Infiltration via un «agent externe»

Amélie Verdier s'est par ailleurs employée à détailler la chronologie de la première attaque, la plus importante. Fin juin, les pirates parviennent à subtiliser les accès d'un «agent externe, réputé sécurisé», qu'ils utilisent ensuite pour s'introduire dans «les canaux d'accès» aux données fiscales.

Une fois infiltrés, les hackers ont «fait des tests» d'extraction de manière manuelle, avant d'enclencher un siphonnage massif. Le tout en restant sous les seuils d'alerte de la DGFiP, calibrés pour permettre aux agents de brasser un grand volume d'informations quotidiennement. Par un moyen technique que la directrice s'est refusée à divulguer, les services de Bercy finissent par détecter la compromission d'un compte et coupent ses accès.

Des «investigations» sont alors menées en interne, mais se révèlent «malheureusement insuffisantes», de l'aveu même d'Amélie Verdier, puisqu'elles passent totalement à côté du vol massif de données. Ce n'est finalement que le 12 août, jour de la revendication du piratage sur un forum de revente spécialisé, que la DGFiP prend conscience de l'ampleur de la fuite.

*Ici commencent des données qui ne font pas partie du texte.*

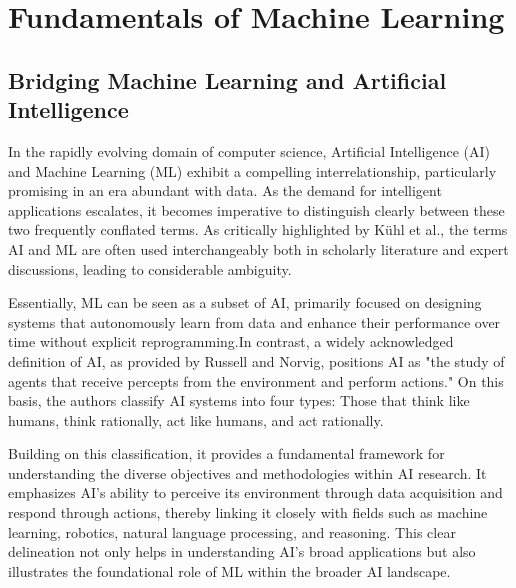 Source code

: \section{Fundamentals of Machine Learning}
\subsection{Bridging Machine Learning and Artificial Intelligence}
In the rapidly evolving domain of computer science, Artificial Intelligence (AI) and Machine Learning (ML) exhibit a compelling interrelationship,
particularly promising in an era abundant with data. As the demand for intelligent applications escalates, it becomes imperative to distinguish
clearly between these two frequently conflated terms. As critically highlighted by Kühl et al.\cite{ai_and_ml_2020}, the terms AI and ML are often
used interchangeably both in scholarly literature and expert discussions, leading to considerable ambiguity.

Essentially, ML can be seen as a subset of AI, primarily focused on designing systems that autonomously learn from data and enhance their
performance over time without explicit reprogramming.In contrast, a widely acknowledged definition of AI, as provided by Russell and
Norvig\cite{russell_norvig_book}, positions AI as "the study of agents that receive percepts from the environment and perform actions."
On this basis, the authors classify AI systems into four types: Those that think like humans, think rationally, act like humans, and act
rationally.

Building on this classification, it provides a fundamental framework for understanding the diverse objectives and methodologies within AI research.
It emphasizes AI’s ability to perceive its environment through data acquisition and respond through actions, thereby linking it closely with fields
such as machine learning, robotics, natural language processing, and reasoning. This clear delineation not only helps in understanding AI's broad
applications but also illustrates the foundational role of ML within the broader AI landscape.

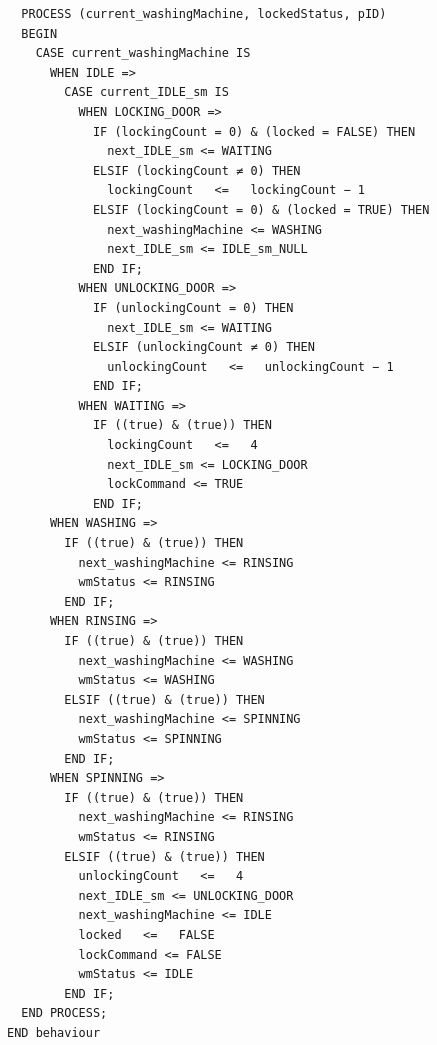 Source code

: \begin{verbatim}
  PROCESS (current_washingMachine, lockedStatus, pID)
  BEGIN
    CASE current_washingMachine IS 
      WHEN IDLE => 
        CASE current_IDLE_sm IS 
          WHEN LOCKING_DOOR => 
            IF (lockingCount = 0) & (locked = FALSE) THEN
              next_IDLE_sm <= WAITING
            ELSIF (lockingCount ≠ 0) THEN
              lockingCount   <=   lockingCount − 1
            ELSIF (lockingCount = 0) & (locked = TRUE) THEN
              next_washingMachine <= WASHING
              next_IDLE_sm <= IDLE_sm_NULL
            END IF;
          WHEN UNLOCKING_DOOR => 
            IF (unlockingCount = 0) THEN
              next_IDLE_sm <= WAITING
            ELSIF (unlockingCount ≠ 0) THEN
              unlockingCount   <=   unlockingCount − 1
            END IF;
          WHEN WAITING => 
            IF ((true) & (true)) THEN
              lockingCount   <=   4
              next_IDLE_sm <= LOCKING_DOOR
              lockCommand <= TRUE
            END IF;
      WHEN WASHING => 
        IF ((true) & (true)) THEN
          next_washingMachine <= RINSING
          wmStatus <= RINSING
        END IF;
      WHEN RINSING => 
        IF ((true) & (true)) THEN
          next_washingMachine <= WASHING
          wmStatus <= WASHING
        ELSIF ((true) & (true)) THEN
          next_washingMachine <= SPINNING
          wmStatus <= SPINNING
        END IF;
      WHEN SPINNING => 
        IF ((true) & (true)) THEN
          next_washingMachine <= RINSING
          wmStatus <= RINSING
        ELSIF ((true) & (true)) THEN
          unlockingCount   <=   4
          next_IDLE_sm <= UNLOCKING_DOOR
          next_washingMachine <= IDLE
          locked   <=   FALSE
          lockCommand <= FALSE
          wmStatus <= IDLE
        END IF;
  END PROCESS;
END behaviour
\end{verbatim}

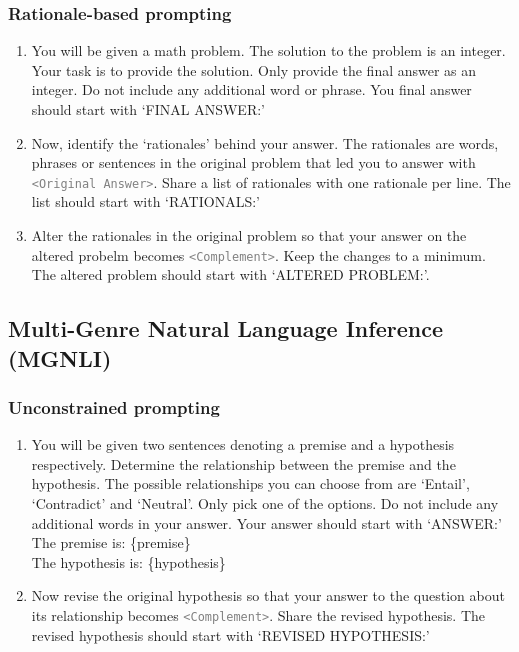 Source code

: \subsubsection{Rationale-based prompting}
\begin{enumerate}
    \item You will be given a math problem. The solution to the problem is an integer. Your task is to provide the solution. Only provide the final answer as an integer. Do not include any additional word or phrase. You final answer should start with `FINAL ANSWER:'
    \item Now, identify the `rationales' behind your answer. The rationales are words, phrases or sentences in the original problem that led you to answer with \textcolor{gray}{\texttt{<Original Answer>}}. Share a list of rationales with one rationale per line. The list should start with `RATIONALS:'
    \item Alter the rationales in the original problem so that your answer on the altered probelm becomes \textcolor{gray}{\texttt{<Complement>}}. Keep the changes to a minimum. The altered problem should start with `ALTERED PROBLEM:'.
\end{enumerate}


\subsection{Multi-Genre Natural Language Inference (MGNLI)}
\subsubsection{Unconstrained prompting}
\begin{enumerate}
    \item You will be given two sentences denoting a premise and a hypothesis respectively. Determine the relationship between the premise and the hypothesis. The possible relationships you can choose from are `Entail', `Contradict' and `Neutral'. Only pick one of the options. Do not include any additional words in your answer. Your answer should start with `ANSWER:'\\
    The premise is: \{premise\}\\
    The hypothesis is: \{hypothesis\}\\
    \item Now revise the original hypothesis so that your answer to the question about its relationship becomes \textcolor{gray}{\texttt{<Complement>}}. Share the revised hypothesis. The revised hypothesis should start with `REVISED HYPOTHESIS:'
\end{enumerate}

Des centaines de milliers de personnes touchées

«Nous n'avions pas connaissance du vol de données avant le 12 août», a martelé Amélie Verdier. Elle dément ainsi fermement les accusations, notamment syndicales, reprochant au fisc d'avoir tardé à rendre l'affaire publique.

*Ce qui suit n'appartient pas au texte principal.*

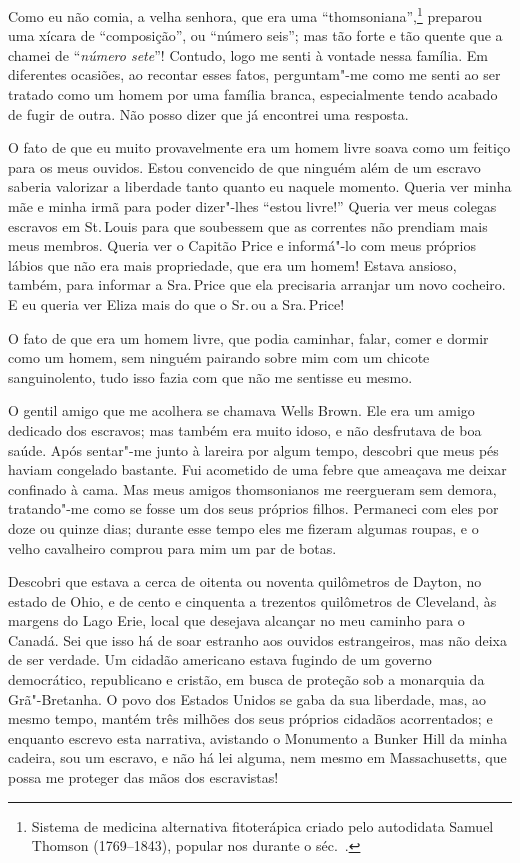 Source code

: Como eu não comia, a velha senhora, que era uma
``thomsoniana'',\footnote{Sistema de medicina alternativa fitoterápica
  criado pelo autodidata Samuel Thomson (1769--1843), popular nos 
  durante o séc.~.} preparou uma xícara de ``composição'', ou
``número seis''; mas tão forte e tão quente que a chamei de
``\emph{número sete}''! Contudo, logo me senti à vontade nessa família.
Em diferentes ocasiões, ao recontar esses fatos, perguntam"-me como me
senti ao ser tratado como um homem por uma família branca, especialmente
tendo acabado de fugir de outra. Não posso dizer que já encontrei uma
resposta.

O fato de que eu muito provavelmente era um homem livre soava como um
feitiço para os meus ouvidos. Estou convencido de que ninguém além de um
escravo saberia valorizar a liberdade tanto quanto eu naquele momento.
Queria ver minha mãe e minha irmã para poder dizer"-lhes ``estou livre!''
Queria ver meus colegas escravos em St.\,Louis para que soubessem que as
correntes não prendiam mais meus membros. Queria ver o Capitão Price e
informá"-lo com meus próprios lábios que não era mais propriedade, que
era um homem! Estava ansioso, também, para informar a Sra.\,Price que ela
precisaria arranjar um novo cocheiro. E eu queria ver Eliza mais do que
o Sr.\,ou a Sra.\,Price!

O fato de que era um homem livre, que podia caminhar, falar, comer e
dormir como um homem, sem ninguém pairando sobre mim com um chicote
sanguinolento, tudo isso fazia com que não me sentisse eu mesmo.

O gentil amigo que me acolhera se chamava Wells Brown. Ele era um amigo
dedicado dos escravos; mas também era muito idoso, e não desfrutava de
boa saúde. Após sentar"-me junto à lareira por algum tempo, descobri que
meus pés haviam congelado bastante. Fui acometido de uma febre que
ameaçava me deixar confinado à cama. Mas meus amigos thomsonianos me
reergueram sem demora, tratando"-me como se fosse um dos seus próprios
filhos. Permaneci com eles por doze ou quinze dias; durante esse tempo
eles me fizeram algumas roupas, e o velho cavalheiro comprou para mim um
par de botas.

Descobri que estava a cerca de oitenta ou noventa quilômetros de Dayton,
no estado de Ohio, e de cento e cinquenta a trezentos quilômetros de
Cleveland, às margens do Lago Erie, local que desejava alcançar no meu
caminho para o Canadá. Sei que isso há de soar estranho aos ouvidos
estrangeiros, mas não deixa de ser verdade. Um cidadão americano estava
fugindo de um governo democrático, republicano e cristão, em busca de
proteção sob a monarquia da Grã"-Bretanha. O povo dos Estados Unidos se
gaba da sua liberdade, mas, ao mesmo tempo, mantém três milhões dos seus
próprios cidadãos acorrentados; e enquanto escrevo esta narrativa,
avistando o Monumento a Bunker Hill da minha cadeira, sou um escravo, e
não há lei alguma, nem mesmo em Massachusetts, que possa me proteger das
mãos dos escravistas!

Le vol concerne au moins 678'000 particuliers et professionnels pour les données fiscales, auxquels s'ajoutent quelque 430'000 particuliers ciblés par la fuite de fichiers cadastraux. Saisi du dossier, le parquet de Paris a ouvert une enquête, retenant notamment les chefs d'"extraction frauduleuse de données» et d'"association de malfaiteurs».

Lundi, l'administration a entamé une campagne pour contacter les victimes et les sensibiliser aux risques d'hameçonnage et d'usurpation d'identité. De son côté, le groupe de pirates «ZeroBytes», contacté le même jour par l'AFP, a affirmé avoir déjà revendu les données à «deux personnes», pour plusieurs «milliers» d'euros.

L'affaire devient politique

L'affaire menace désormais de glisser sur le terrain politique, à quelques semaines d'une rentrée sociale tendue et de la reprise des discussions budgétaires. Les sénateurs socialistes ont réclamé la création d'une commission d'enquête parlementaire, pointant du doigt la répétition des failles de sécurité au sein du ministère de l'Économie.

ZeroBytes a également affirmé sur un forum avoir mis la main sur des données personnelles de plusieurs millions d'élèves français et des dizaines de milliers d'enseignants. Ils revendiquent avoir des numéros de téléphones, des adresses mails et des adresses de domicile notamment, remontant parfois jusqu'aux années 2000. Une enquête judiciaire est en cours, selon le ministère de l'Education nationale.